Notley rides time, gets lost in it, finds herself again. Her talking is stunningly unpossesed of itself—radically unattached to subject-matter and at the same time deeply sensitive to it. What accrues in the movement of her thinking is a deep ethic of humility and trust in the encounter with the present moment as it arises. “I believe in time as in the mind of god,” she declares in her “Alette Update 2013” talk given in Paris, “though I don’t believe in god, except to think that we are all godlike.”

For Notley, truth does not lie hiding in some secret recess. It comes up; it occurs over the course of time, over the course of thinking and living and their telling, if one manages to remain open enough. This argument—that truth lives in time rather than on top of it—is a radical epistemological perspective that unfastens truth from the fixity of its position and reintegrates it into the instability of a living moment. “The poet’s job is to unsay Fate,” Notley writes in her 2002 talk “The Iliad and Postmodern War,” asserting the poet’s task of countering permanence. 

In what feels like the collection’s seminal talk, “Instability in Poetry,” which Notley delivered in 2001 at Temple University, she hones in on this ethic of openness by way of a couplet from her poem “City of Tingling”: “Come with me amid this instability / permit me not to know what things mean yet.” “What things mean” here, Notley suggests,              

refers to the elements of what is taken for reality, it refers to the notion that we have created the world we perceive, by limiting how much we perceive and by defining how we perceive it. The lines hope for a poem with enough holes and slippery places in it for another way of perceiving or being to leak in, thus the poem is not terribly interested in keeping track of itself, because it doesn’t want to be another system.

Notley is acutely aware of the violence of system-making, the will to define, contain, and control. Her discussions of poetics develop in tandem with the critique of political systems of control and domination. The ethics, and poetics, of instability here are political, embodying a way of receiving the fluidity of what is alive. Notley writes against these systems that attempt to “settle” what is and is not and sever the body—of meaning, of personhood, of the public, of the text—from its potential in becoming. War is one such system that preoccupies Notley. Writing of the Vietnam War, which her brother fought in, the Iraq War that spanned eight years of this collection, and the literary Trojan War, Notley presents war as a system dedicated to the “preservation” of meaning through control. “Do we need the definers after all?”

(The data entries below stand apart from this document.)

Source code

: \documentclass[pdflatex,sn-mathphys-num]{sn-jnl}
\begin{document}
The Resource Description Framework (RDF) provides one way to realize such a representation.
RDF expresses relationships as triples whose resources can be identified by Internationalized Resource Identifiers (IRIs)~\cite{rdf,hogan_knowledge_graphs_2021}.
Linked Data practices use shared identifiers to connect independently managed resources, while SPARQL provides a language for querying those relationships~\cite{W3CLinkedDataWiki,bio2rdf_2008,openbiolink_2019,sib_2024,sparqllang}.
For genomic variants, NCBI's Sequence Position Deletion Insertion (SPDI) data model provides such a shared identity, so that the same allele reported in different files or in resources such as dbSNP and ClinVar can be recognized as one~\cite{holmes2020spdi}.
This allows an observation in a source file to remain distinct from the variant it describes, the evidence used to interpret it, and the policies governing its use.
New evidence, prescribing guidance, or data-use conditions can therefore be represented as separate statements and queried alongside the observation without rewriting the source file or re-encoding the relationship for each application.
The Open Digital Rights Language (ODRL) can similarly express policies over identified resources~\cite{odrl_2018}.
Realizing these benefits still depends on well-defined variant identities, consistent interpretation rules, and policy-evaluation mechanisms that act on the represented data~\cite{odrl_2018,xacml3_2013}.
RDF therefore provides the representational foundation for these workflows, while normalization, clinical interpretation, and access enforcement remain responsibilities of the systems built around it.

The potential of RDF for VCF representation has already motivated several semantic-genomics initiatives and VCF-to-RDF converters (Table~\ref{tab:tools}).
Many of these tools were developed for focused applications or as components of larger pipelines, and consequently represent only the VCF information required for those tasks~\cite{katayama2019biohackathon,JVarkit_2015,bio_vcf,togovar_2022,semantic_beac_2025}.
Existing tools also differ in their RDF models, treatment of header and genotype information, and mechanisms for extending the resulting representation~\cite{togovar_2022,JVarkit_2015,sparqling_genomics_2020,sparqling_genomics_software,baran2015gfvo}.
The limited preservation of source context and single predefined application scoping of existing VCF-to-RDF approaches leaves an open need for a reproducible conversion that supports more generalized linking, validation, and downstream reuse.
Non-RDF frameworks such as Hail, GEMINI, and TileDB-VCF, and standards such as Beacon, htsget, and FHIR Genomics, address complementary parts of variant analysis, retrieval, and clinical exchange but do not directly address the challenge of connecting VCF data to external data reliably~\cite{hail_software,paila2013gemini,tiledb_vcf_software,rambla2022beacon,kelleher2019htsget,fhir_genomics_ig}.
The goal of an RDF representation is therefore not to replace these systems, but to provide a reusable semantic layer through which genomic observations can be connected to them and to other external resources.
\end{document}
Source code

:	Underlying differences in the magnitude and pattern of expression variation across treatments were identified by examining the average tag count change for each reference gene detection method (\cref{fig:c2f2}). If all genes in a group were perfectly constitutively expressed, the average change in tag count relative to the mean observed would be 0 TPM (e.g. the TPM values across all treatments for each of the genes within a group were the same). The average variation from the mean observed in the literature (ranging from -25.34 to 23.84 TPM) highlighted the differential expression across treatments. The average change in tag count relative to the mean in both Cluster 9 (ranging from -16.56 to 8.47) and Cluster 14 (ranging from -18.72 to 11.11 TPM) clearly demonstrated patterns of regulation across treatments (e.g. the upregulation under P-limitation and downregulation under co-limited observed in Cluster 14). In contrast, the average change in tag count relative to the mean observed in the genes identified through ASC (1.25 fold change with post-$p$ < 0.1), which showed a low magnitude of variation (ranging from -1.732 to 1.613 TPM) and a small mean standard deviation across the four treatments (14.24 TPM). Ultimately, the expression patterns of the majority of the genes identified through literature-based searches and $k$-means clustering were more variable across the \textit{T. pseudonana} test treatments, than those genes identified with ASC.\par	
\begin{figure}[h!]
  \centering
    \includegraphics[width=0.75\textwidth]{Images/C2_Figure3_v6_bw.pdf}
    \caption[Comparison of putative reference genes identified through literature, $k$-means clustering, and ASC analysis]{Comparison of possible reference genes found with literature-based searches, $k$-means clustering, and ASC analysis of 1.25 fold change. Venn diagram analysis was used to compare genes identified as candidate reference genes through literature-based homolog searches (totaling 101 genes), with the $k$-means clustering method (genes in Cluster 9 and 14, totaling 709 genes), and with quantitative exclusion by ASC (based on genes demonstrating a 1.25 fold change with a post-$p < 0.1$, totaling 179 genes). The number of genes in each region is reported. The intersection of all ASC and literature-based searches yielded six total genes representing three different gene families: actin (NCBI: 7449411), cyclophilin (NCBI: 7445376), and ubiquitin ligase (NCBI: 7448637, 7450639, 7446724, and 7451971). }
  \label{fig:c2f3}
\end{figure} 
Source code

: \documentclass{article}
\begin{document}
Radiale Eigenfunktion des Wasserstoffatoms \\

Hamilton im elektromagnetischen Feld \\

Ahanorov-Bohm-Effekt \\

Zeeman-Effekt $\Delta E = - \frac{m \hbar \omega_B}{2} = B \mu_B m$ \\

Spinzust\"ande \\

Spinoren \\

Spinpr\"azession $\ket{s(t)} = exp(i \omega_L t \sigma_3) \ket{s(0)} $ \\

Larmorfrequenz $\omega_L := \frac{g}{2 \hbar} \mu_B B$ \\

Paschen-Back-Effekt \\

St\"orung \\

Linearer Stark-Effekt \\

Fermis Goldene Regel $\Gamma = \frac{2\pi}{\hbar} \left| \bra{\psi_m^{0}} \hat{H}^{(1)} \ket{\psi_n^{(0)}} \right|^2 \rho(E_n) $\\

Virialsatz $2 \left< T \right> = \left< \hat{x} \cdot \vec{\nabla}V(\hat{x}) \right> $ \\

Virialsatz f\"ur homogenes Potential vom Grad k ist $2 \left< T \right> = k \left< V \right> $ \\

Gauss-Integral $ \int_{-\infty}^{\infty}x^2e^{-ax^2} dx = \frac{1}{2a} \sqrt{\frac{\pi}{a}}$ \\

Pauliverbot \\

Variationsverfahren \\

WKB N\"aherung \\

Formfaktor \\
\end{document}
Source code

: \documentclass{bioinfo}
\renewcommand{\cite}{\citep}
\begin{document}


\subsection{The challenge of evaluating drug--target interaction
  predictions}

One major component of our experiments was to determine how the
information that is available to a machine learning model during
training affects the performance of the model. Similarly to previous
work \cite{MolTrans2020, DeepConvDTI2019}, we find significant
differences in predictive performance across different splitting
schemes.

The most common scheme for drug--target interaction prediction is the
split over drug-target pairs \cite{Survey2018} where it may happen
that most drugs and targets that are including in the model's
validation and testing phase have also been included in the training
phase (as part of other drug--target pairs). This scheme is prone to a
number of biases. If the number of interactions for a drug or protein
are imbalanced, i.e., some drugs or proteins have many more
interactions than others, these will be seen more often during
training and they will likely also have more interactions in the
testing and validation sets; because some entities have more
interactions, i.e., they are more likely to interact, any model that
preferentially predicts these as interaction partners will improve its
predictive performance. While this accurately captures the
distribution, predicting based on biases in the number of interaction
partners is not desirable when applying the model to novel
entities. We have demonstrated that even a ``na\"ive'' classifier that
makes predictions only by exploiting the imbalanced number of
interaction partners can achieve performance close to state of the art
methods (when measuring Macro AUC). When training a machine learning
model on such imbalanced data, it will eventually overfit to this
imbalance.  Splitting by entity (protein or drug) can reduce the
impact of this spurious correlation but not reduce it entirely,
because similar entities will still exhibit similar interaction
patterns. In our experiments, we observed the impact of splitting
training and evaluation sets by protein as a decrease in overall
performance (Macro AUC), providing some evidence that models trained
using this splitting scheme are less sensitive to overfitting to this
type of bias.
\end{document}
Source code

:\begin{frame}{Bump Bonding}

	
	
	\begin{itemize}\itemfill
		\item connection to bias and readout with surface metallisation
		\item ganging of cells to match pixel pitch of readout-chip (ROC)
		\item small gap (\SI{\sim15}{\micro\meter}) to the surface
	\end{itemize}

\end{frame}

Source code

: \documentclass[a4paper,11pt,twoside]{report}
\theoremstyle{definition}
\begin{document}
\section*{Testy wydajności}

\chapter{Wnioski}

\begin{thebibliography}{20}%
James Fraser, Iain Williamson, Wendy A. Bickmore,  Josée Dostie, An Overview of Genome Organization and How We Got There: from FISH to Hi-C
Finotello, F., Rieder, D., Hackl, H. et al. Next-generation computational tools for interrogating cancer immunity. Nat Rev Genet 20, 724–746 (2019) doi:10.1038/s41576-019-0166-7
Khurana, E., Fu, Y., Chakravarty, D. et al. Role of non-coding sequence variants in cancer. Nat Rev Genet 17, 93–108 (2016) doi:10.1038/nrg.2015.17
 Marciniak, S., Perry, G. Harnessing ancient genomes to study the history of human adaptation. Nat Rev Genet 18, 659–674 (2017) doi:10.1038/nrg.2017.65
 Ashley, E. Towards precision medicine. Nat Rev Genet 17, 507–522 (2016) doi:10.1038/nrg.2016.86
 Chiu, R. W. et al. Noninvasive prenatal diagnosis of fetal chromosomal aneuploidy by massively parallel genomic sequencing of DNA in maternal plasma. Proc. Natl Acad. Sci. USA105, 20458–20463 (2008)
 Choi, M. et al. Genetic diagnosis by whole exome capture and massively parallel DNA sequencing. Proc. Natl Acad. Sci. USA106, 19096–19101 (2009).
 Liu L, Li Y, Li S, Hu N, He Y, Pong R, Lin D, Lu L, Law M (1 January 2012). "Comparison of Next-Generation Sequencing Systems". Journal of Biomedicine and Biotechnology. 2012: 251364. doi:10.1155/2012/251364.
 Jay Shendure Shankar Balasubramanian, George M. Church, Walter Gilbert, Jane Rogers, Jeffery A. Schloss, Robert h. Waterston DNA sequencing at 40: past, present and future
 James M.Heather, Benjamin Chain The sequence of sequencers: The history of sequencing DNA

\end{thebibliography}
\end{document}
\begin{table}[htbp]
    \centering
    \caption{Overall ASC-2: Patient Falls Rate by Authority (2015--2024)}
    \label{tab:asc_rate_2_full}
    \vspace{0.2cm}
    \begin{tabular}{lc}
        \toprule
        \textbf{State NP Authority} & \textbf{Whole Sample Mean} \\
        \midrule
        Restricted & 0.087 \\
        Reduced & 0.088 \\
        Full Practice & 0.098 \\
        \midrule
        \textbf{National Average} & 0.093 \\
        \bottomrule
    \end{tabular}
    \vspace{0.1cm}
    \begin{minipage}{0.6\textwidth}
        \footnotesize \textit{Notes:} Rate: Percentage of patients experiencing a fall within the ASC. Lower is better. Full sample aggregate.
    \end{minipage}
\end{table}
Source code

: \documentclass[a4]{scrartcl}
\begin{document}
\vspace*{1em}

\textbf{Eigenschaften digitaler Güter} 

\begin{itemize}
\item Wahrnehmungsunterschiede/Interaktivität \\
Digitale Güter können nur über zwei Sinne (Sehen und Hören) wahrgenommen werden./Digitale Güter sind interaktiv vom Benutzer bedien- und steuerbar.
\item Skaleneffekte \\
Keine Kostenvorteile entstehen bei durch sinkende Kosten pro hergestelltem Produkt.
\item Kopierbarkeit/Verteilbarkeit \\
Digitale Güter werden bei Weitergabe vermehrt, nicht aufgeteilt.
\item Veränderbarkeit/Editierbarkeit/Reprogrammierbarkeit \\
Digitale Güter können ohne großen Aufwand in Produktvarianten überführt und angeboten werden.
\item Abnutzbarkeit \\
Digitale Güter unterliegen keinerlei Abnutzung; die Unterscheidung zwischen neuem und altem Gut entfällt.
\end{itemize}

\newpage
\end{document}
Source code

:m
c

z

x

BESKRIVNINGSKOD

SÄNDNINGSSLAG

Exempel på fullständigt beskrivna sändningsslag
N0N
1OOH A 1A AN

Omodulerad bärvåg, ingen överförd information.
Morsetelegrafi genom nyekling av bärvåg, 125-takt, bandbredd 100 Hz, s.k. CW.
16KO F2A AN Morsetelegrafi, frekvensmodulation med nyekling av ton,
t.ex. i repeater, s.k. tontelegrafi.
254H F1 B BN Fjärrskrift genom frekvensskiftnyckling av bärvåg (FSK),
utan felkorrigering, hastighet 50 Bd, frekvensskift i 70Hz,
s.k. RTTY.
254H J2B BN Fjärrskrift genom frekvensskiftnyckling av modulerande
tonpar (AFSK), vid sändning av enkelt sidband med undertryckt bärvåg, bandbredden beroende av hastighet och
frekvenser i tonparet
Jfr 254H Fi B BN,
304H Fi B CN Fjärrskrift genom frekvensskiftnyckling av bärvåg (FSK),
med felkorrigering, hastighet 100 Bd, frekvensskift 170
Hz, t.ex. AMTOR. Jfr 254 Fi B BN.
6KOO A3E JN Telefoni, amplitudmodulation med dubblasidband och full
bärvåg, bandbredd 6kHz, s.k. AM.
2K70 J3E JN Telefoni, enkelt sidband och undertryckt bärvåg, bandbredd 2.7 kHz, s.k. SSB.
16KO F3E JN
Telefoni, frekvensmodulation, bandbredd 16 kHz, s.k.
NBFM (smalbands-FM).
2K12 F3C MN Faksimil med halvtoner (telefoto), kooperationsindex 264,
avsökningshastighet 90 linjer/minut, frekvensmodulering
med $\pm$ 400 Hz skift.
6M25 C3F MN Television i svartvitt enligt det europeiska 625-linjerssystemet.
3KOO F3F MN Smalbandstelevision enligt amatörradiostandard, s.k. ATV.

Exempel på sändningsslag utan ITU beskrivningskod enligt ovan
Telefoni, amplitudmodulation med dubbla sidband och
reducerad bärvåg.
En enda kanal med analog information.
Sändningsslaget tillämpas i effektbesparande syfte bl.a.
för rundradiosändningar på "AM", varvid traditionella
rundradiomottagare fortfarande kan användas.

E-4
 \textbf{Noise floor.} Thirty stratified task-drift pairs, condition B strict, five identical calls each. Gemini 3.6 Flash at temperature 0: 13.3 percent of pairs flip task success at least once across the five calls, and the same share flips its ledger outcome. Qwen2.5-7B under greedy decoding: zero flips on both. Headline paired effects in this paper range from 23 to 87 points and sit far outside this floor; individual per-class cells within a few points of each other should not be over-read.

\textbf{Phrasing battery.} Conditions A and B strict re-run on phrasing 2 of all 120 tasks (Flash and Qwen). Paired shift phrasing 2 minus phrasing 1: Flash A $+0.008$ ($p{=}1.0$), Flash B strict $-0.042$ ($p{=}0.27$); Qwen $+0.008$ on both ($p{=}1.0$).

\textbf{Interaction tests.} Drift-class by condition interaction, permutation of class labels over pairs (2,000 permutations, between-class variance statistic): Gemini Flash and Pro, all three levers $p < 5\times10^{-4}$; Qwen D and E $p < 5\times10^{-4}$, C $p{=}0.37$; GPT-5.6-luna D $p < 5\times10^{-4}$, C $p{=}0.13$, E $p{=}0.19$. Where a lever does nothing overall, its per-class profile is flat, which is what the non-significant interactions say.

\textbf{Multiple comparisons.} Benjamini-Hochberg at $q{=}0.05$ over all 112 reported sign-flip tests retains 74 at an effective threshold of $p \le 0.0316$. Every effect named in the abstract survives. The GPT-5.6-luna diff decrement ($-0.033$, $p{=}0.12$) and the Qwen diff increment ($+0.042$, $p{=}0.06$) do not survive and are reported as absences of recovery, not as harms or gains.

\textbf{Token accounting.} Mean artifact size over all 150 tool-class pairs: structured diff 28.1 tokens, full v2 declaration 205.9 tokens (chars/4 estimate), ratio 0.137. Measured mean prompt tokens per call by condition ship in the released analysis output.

Over the course of these talks, we have the pleasure of riding with Notley through time, moving with her, and listening as her thinking uncovers itself before us. Her genius is in her openness to what comes. Once again, we encounter Notley as one the great interlocutors of the world, a dedicated advocate for what is between and beyond definition.

Tess Michaelson is a writer and multidisciplinary artist based in New York who works at the intersection of text and performance. Her writing has appeared in motor dance magazine, The Brooklyn Rail, Cost of Paper, and Chicago Review, among others. She is currently at work on an improvisational novel.